The Hyphenated Canadian

Just finished reading Being German Canadian, which was released this past May by the University of Manitoba Press. This collection of essays by various academics contains writing styles that vary from hard-to-digest to accessible. Writing style aside, I recognized a fair bit about my own experiences as part of the immigrant community.

I already knew that Canada's prime minister, Lyon Mackenzie King, had been a Hitler supporter . . . but reading it in this book underlined it for me. I was also fascinated with how one of the contributors connected the German intergenerational guilt with the contemporary Canadian reconciliation with its own blemished past . . . the treatment of Indigenous Peoples who lived here before the European invasion. 

I love when a book sends me off to research in another direction. This time, I want to look at the 1968 student riots in West Germany which became the turning point for that country's efforts to educate its own about the atrocities of the Holocaust. It's something that the immigrants to Canada missed out on. 

In spite of some essays with challenging/off-turning (to me) academic prose, I recommend this book to those interested in the German-Canadian experience. If you read only a part, then read the Afterword by Roger Frie.

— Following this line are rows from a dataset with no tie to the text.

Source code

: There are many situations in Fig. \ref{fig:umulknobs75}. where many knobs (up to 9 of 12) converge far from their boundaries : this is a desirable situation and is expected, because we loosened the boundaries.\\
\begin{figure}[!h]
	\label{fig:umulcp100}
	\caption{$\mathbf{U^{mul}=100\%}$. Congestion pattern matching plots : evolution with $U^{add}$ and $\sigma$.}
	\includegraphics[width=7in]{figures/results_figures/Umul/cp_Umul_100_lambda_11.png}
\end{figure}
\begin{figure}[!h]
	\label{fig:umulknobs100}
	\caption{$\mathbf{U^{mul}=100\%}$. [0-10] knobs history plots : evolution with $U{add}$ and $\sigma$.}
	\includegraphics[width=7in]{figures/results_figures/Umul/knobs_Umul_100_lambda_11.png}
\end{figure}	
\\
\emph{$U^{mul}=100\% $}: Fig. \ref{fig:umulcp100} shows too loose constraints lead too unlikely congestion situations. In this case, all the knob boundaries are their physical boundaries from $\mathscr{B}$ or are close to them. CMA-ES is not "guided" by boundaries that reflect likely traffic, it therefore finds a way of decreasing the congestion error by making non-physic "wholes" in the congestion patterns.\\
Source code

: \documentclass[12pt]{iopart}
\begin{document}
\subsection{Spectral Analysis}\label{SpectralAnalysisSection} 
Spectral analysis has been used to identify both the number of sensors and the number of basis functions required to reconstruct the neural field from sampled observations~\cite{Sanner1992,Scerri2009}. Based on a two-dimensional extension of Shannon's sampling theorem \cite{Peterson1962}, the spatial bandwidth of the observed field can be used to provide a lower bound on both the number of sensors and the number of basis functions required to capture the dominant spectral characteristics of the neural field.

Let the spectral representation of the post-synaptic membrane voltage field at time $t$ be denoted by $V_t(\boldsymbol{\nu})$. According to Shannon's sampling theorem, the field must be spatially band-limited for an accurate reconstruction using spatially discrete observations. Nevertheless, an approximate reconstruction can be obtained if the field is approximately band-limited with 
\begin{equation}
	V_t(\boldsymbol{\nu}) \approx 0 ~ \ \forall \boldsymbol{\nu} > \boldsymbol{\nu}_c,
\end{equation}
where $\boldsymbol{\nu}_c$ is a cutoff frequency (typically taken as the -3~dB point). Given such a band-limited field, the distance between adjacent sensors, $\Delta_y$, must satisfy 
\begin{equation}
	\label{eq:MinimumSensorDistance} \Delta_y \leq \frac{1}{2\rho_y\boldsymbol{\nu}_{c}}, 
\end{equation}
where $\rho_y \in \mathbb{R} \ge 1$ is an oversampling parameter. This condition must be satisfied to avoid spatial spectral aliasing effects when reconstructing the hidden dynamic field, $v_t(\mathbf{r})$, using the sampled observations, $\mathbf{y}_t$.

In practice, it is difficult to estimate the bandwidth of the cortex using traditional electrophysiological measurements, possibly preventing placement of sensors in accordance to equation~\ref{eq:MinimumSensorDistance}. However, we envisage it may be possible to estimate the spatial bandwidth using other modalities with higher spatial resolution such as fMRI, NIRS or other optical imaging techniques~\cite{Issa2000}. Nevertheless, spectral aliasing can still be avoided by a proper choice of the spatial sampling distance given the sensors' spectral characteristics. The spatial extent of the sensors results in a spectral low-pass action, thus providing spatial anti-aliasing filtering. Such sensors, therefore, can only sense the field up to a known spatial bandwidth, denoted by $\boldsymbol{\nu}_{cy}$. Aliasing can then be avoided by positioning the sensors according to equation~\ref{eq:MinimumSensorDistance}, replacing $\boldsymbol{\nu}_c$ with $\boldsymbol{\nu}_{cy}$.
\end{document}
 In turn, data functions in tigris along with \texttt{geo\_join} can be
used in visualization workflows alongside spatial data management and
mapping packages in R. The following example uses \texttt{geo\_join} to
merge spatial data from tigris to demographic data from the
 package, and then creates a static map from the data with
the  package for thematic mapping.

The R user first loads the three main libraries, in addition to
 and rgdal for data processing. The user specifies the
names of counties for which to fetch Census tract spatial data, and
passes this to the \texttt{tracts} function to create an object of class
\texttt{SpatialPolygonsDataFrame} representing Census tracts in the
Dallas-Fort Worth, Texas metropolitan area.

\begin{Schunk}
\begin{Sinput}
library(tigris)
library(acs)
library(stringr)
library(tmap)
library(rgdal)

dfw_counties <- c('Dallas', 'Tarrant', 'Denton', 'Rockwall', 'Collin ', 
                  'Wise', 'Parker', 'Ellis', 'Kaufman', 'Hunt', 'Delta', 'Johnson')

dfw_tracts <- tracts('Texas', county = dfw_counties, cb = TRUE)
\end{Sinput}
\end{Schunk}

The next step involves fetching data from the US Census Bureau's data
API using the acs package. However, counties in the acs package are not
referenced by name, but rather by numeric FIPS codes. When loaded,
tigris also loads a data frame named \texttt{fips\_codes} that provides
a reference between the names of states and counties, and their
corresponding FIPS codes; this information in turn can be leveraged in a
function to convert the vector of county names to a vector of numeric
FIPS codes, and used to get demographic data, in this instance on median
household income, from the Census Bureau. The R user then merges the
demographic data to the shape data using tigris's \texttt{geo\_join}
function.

This book reaffirms for me the power of novels and my favourite Kipling quote (sub-heading on my blog). Dry facts are fascinating, but on their own they lack the power of engagement that an empathetic character can provide. Some folks see fiction as untruths, I see fiction as a way to illustrate truths. 

Okay, now on to explore those 1968 German student riots. I’m glad somebody’s writing nonfiction. I guess we do need all kinds of writers . . . researchers, historians and novelists. . . to figure out who we are, where we came from, and where we might be going.